(Problem statement) Repeat the data exactly. Pictures are not part of the copy.

+++ Records provided +++

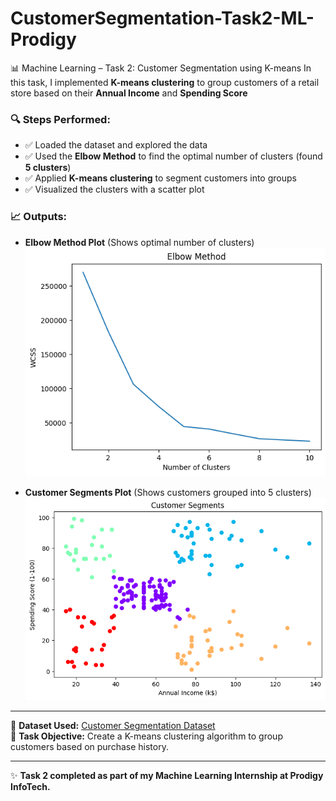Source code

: # CustomerSegmentation-Task2-ML-Prodigy

 📊 Machine Learning – Task 2: Customer Segmentation using K-means  In this task, I implemented **K-means clustering** to group customers of a retail store based on their **Annual Income** and **Spending Score**
 
### 🔍 Steps Performed:
- ✅ Loaded the dataset and explored the data  
- ✅ Used the **Elbow Method** to find the optimal number of clusters (found **5 clusters**)  
- ✅ Applied **K-means clustering** to segment customers into groups  
- ✅ Visualized the clusters with a scatter plot  

### 📈 Outputs:
- **Elbow Method Plot** (Shows optimal number of clusters)  
![Elbow Method](Machine%20Learning%2002%20Image/Elbow%20Method.png)

- **Customer Segments Plot** (Shows customers grouped into 5 clusters)  
![Customer Segments](Machine%20Learning%2002%20Image/Customer%20Segments.png)

---

📂 **Dataset Used:** [Customer Segmentation Dataset](https://www.kaggle.com/datasets/vjchoudhary7/customer-segmentation-tutorial-in-python)  
📄 **Task Objective:** Create a K-means clustering algorithm to group customers based on purchase history.  

---

✨ **Task 2 completed as part of my Machine Learning Internship at Prodigy InfoTech.**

+++

(Written solution)
Source code

: # CustomerSegmentation-Task2-ML-Prodigy

 📊 Machine Learning – Task 2: Customer Segmentation using K-means  In this task, I implemented **K-means clustering** to group customers of a retail store based on their **Annual Income** and **Spending Score**
 
### 🔍 Steps Performed:
- ✅ Loaded the dataset and explored the data  
- ✅ Used the **Elbow Method** to find the optimal number of clusters (found **5 clusters**)  
- ✅ Applied **K-means clustering** to segment customers into groups  
- ✅ Visualized the clusters with a scatter plot  

### 📈 Outputs:
- **Elbow Method Plot** (Shows optimal number of clusters)  
![Elbow Method](Machine%20Learning%2002%20Image/Elbow%20Method.png)

- **Customer Segments Plot** (Shows customers grouped into 5 clusters)  
![Customer Segments](Machine%20Learning%2002%20Image/Customer%20Segments.png)

---

📂 **Dataset Used:** [Customer Segmentation Dataset](https://www.kaggle.com/datasets/vjchoudhary7/customer-segmentation-tutorial-in-python)  
📄 **Task Objective:** Create a K-means clustering algorithm to group customers based on purchase history.  

---

✨ **Task 2 completed as part of my Machine Learning Internship at Prodigy InfoTech.**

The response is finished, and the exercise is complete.